Benign ‘100 Streets’ Is the Definition of a Middling January Film

Idris Elba in 100 Streets.

Idris Elba in 100 Streets. Samuel Goldwyn Films

January is the dumping ground for flawed, erratic films and pieces thereof, too minor and inconsequential to survive the competition of the previous year’s holiday blockbusters but seeking commercial release anyway to replace failures that didn’t work at the year-end box office or fulfill contractual obligations. And so we get a barrage of also-rans, many of which currently crowd movie marquees on their journey to cable TV.


100 STREETS ★★
(2/4 stars)

Directed by: Jim O’Hanlon
Written by: Leon Butler
Starring: Gemma Arterton, Idris Elba and Ryan Gage
Running time: 93 mins.


A perfect example: 100 Streets, a benign ensemble drama from England that tells three loosely connected stories about people living within a single neighborhood in London. Idris Elba, who earned praise in the titular role of Mandela: Long Walk to Freedom, plays Max, a retired rugby champion addicted to cocaine and women, whose interracial marriage is on the rocks since his wife Emily found him abusing the nanny. Emily, played by beautiful Gemma Arterton (Neil Jordan’s vampire thriller Byzantium), is a former actress who wants desperately to revive her career but, finding herself trapped in a dreary routine of shopping and taking care of their two children, seeks refuge in a passionless affair with an old college boyfriend. Their neighbor George (Charlie Creed-Miles), a taxi driver who sings and plays guitar in an open-mike club for amateurs, and his wife Kathy (Kierston Wareing) are anxious to adopt children of their own until George accidentally hits and kills a pedestrian and the guilt destroys his self-respect, ambition and hope. And finally, there is Kingsley (Franz Drameh), a teenage gang member and amateur drug dealer who is befriended by an elderly actor named Terrence (distinguished British character actor Ken Stott) while doing community service for a misdemeanor. Detecting a potential talent for writing in the young punk, the old man’s warm guidance is well on the way to diverting him from a life of street crime until he is beaten and stomped to death by hoodlums. When Kingsley finds out the culprits are members of his own gang, he decides to avenge his mentor’s murder with a gun and ends up a fugitive on the run.

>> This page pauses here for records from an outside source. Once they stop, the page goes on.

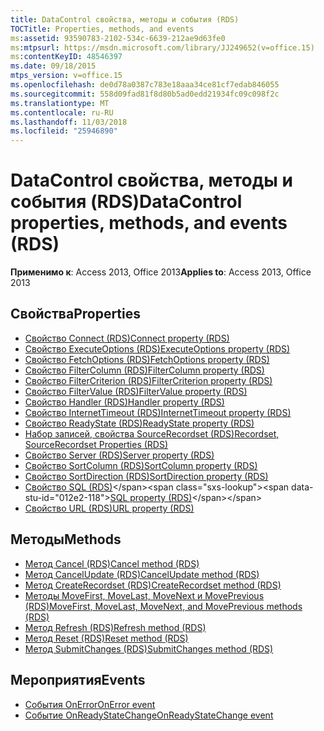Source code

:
 ```yaml
---
title: DataControl свойства, методы и события (RDS)
TOCTitle: Properties, methods, and events
ms:assetid: 93590783-2102-534c-6639-212ae9d63fe0
ms:mtpsurl: https://msdn.microsoft.com/library/JJ249652(v=office.15)
ms:contentKeyID: 48546397
ms.date: 09/18/2015
mtps_version: v=office.15
ms.openlocfilehash: de0d78a0387c783e18aaa34ce81cf7edab846055
ms.sourcegitcommit: 558d09fad81f8d80b5ad0edd21934fc09c098f2c
ms.translationtype: MT
ms.contentlocale: ru-RU
ms.lasthandoff: 11/03/2018
ms.locfileid: "25946890"
---
```

# <a name="datacontrol-properties-methods-and-events-rds"></a><span data-ttu-id="012e2-102">DataControl свойства, методы и события (RDS)</span><span class="sxs-lookup"><span data-stu-id="012e2-102">DataControl properties, methods, and events (RDS)</span></span>

<span data-ttu-id="012e2-103">**Применимо к**: Access 2013, Office 2013</span><span class="sxs-lookup"><span data-stu-id="012e2-103">**Applies to**: Access 2013, Office 2013</span></span>

## <a name="properties"></a><span data-ttu-id="012e2-104">Свойства</span><span class="sxs-lookup"><span data-stu-id="012e2-104">Properties</span></span>

- [<span data-ttu-id="012e2-105">Свойство Connect (RDS)</span><span class="sxs-lookup"><span data-stu-id="012e2-105">Connect property (RDS)</span></span>](connect-property-rds.md)
- [<span data-ttu-id="012e2-106">Свойство ExecuteOptions (RDS)</span><span class="sxs-lookup"><span data-stu-id="012e2-106">ExecuteOptions property (RDS)</span></span>](executeoptions-property-rds.md)
- [<span data-ttu-id="012e2-107">Свойство FetchOptions (RDS)</span><span class="sxs-lookup"><span data-stu-id="012e2-107">FetchOptions property (RDS)</span></span>](fetchoptions-property-rds.md)
- [<span data-ttu-id="012e2-108">Свойство FilterColumn (RDS)</span><span class="sxs-lookup"><span data-stu-id="012e2-108">FilterColumn property (RDS)</span></span>](filtercolumn-property-rds.md)
- [<span data-ttu-id="012e2-109">Свойство FilterCriterion (RDS)</span><span class="sxs-lookup"><span data-stu-id="012e2-109">FilterCriterion property (RDS)</span></span>](filtercriterion-property-rds.md)
- [<span data-ttu-id="012e2-110">Свойство FilterValue (RDS)</span><span class="sxs-lookup"><span data-stu-id="012e2-110">FilterValue property (RDS)</span></span>](filtervalue-property-rds.md)
- [<span data-ttu-id="012e2-111">Свойство Handler (RDS)</span><span class="sxs-lookup"><span data-stu-id="012e2-111">Handler property (RDS)</span></span>](handler-property-rds.md)
- [<span data-ttu-id="012e2-112">Свойство InternetTimeout (RDS)</span><span class="sxs-lookup"><span data-stu-id="012e2-112">InternetTimeout property (RDS)</span></span>](internettimeout-property-rds.md)
- [<span data-ttu-id="012e2-113">Свойство ReadyState (RDS)</span><span class="sxs-lookup"><span data-stu-id="012e2-113">ReadyState property (RDS)</span></span>](readystate-property-rds.md)
- [<span data-ttu-id="012e2-114">Набор записей, свойства SourceRecordset (RDS)</span><span class="sxs-lookup"><span data-stu-id="012e2-114">Recordset, SourceRecordset Properties (RDS)</span></span>](recordset-sourcerecordset-properties-rds.md)
- [<span data-ttu-id="012e2-115">Свойство Server (RDS)</span><span class="sxs-lookup"><span data-stu-id="012e2-115">Server property (RDS)</span></span>](server-property-rds.md)
- [<span data-ttu-id="012e2-116">Свойство SortColumn (RDS)</span><span class="sxs-lookup"><span data-stu-id="012e2-116">SortColumn property (RDS)</span></span>](sortcolumn-property-rds.md)
- [<span data-ttu-id="012e2-117">Свойство SortDirection (RDS)</span><span class="sxs-lookup"><span data-stu-id="012e2-117">SortDirection property (RDS)</span></span>](sortdirection-property-rds.md)
- <span data-ttu-id="012e2-118">[Свойство SQL (RDS)](https://msdn.microsoft.com/library/jj248989\(v=office.15\))</span><span class="sxs-lookup"><span data-stu-id="012e2-118">[SQL property (RDS)](https://msdn.microsoft.com/library/jj248989\(v=office.15\))</span></span>
- [<span data-ttu-id="012e2-119">Свойство URL (RDS)</span><span class="sxs-lookup"><span data-stu-id="012e2-119">URL property (RDS)</span></span>](url-property-rds.md)


## <a name="methods"></a><span data-ttu-id="012e2-120">Методы</span><span class="sxs-lookup"><span data-stu-id="012e2-120">Methods</span></span>

- [<span data-ttu-id="012e2-121">Метод Cancel (RDS)</span><span class="sxs-lookup"><span data-stu-id="012e2-121">Cancel method (RDS)</span></span>](cancel-method-rds.md)
- [<span data-ttu-id="012e2-122">Метод CancelUpdate (RDS)</span><span class="sxs-lookup"><span data-stu-id="012e2-122">CancelUpdate method (RDS)</span></span>](cancelupdate-method-rds.md)
- [<span data-ttu-id="012e2-123">Метод CreateRecordset (RDS)</span><span class="sxs-lookup"><span data-stu-id="012e2-123">CreateRecordset method (RDS)</span></span>](createrecordset-method-rds.md)
- [<span data-ttu-id="012e2-124">Методы MoveFirst, MoveLast, MoveNext и MovePrevious (RDS)</span><span class="sxs-lookup"><span data-stu-id="012e2-124">MoveFirst, MoveLast, MoveNext, and MovePrevious methods (RDS)</span></span>](movefirst-movelast-movenext-and-moveprevious-methods-rds.md)
- [<span data-ttu-id="012e2-125">Метод Refresh (RDS)</span><span class="sxs-lookup"><span data-stu-id="012e2-125">Refresh method (RDS)</span></span>](refresh-method-rds.md)
- [<span data-ttu-id="012e2-126">Метод Reset (RDS)</span><span class="sxs-lookup"><span data-stu-id="012e2-126">Reset method (RDS)</span></span>](reset-method-rds.md)
- [<span data-ttu-id="012e2-127">Метод SubmitChanges (RDS)</span><span class="sxs-lookup"><span data-stu-id="012e2-127">SubmitChanges method (RDS)</span></span>](submitchanges-method-rds.md)


## <a name="events"></a><span data-ttu-id="012e2-128">Мероприятия</span><span class="sxs-lookup"><span data-stu-id="012e2-128">Events</span></span>

- [<span data-ttu-id="012e2-129">События OnError</span><span class="sxs-lookup"><span data-stu-id="012e2-129">OnError event</span></span>](onerror-event-rds.md)
- [<span data-ttu-id="012e2-130">Событие OnReadyStateChange</span><span class="sxs-lookup"><span data-stu-id="012e2-130">OnReadyStateChange event</span></span>](onreadystatechange-event-rds.md)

Tentatively directed by Jim O’Hanlon from an uneven script by Leon Butler, 100 Streets (the meaningless title is merely the name of an irrelevant pop tune) is about ordinary people you might pass on the sidewalk without notice who are secretly battling the effects of alcohol, drug addiction, infidelity and crime, struggling to survive the cruel tricks life has in store while they’re making other plans. Each of the divergent characters is on the road to salvation when fate deals another blow. The actors are fine, but the material doesn’t give their talents much room to stretch. Neither the vignettes nor the lives of the people in them are interesting enough to sustain interest, and although the vague narrative threads that connect the dots don’t seem contrived, there’s still a soap opera feel to the movie which combines with a preposterous, over-the-top finale that adds up to a big let-down.